BEGIN EXTRACTED DATA

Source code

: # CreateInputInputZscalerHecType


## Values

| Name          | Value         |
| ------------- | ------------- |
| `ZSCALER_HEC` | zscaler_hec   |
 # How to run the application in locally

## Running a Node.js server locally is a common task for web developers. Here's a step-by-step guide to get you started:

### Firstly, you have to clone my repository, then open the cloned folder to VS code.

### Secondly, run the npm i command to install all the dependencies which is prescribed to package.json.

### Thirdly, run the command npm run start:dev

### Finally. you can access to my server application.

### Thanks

END EXTRACTED DATA

TASK REQUIREMENTS:
Every entry should be reproduced word for word.

THE ANSWER:
Source code

: # CreateInputInputZscalerHecType


## Values

| Name          | Value         |
| ------------- | ------------- |
| `ZSCALER_HEC` | zscaler_hec   |
 # How to run the application in locally

## Running a Node.js server locally is a common task for web developers. Here's a step-by-step guide to get you started:

### Firstly, you have to clone my repository, then open the cloned folder to VS code.

### Secondly, run the npm i command to install all the dependencies which is prescribed to package.json.

### Thirdly, run the command npm run start:dev

### Finally. you can access to my server application.

### Thanks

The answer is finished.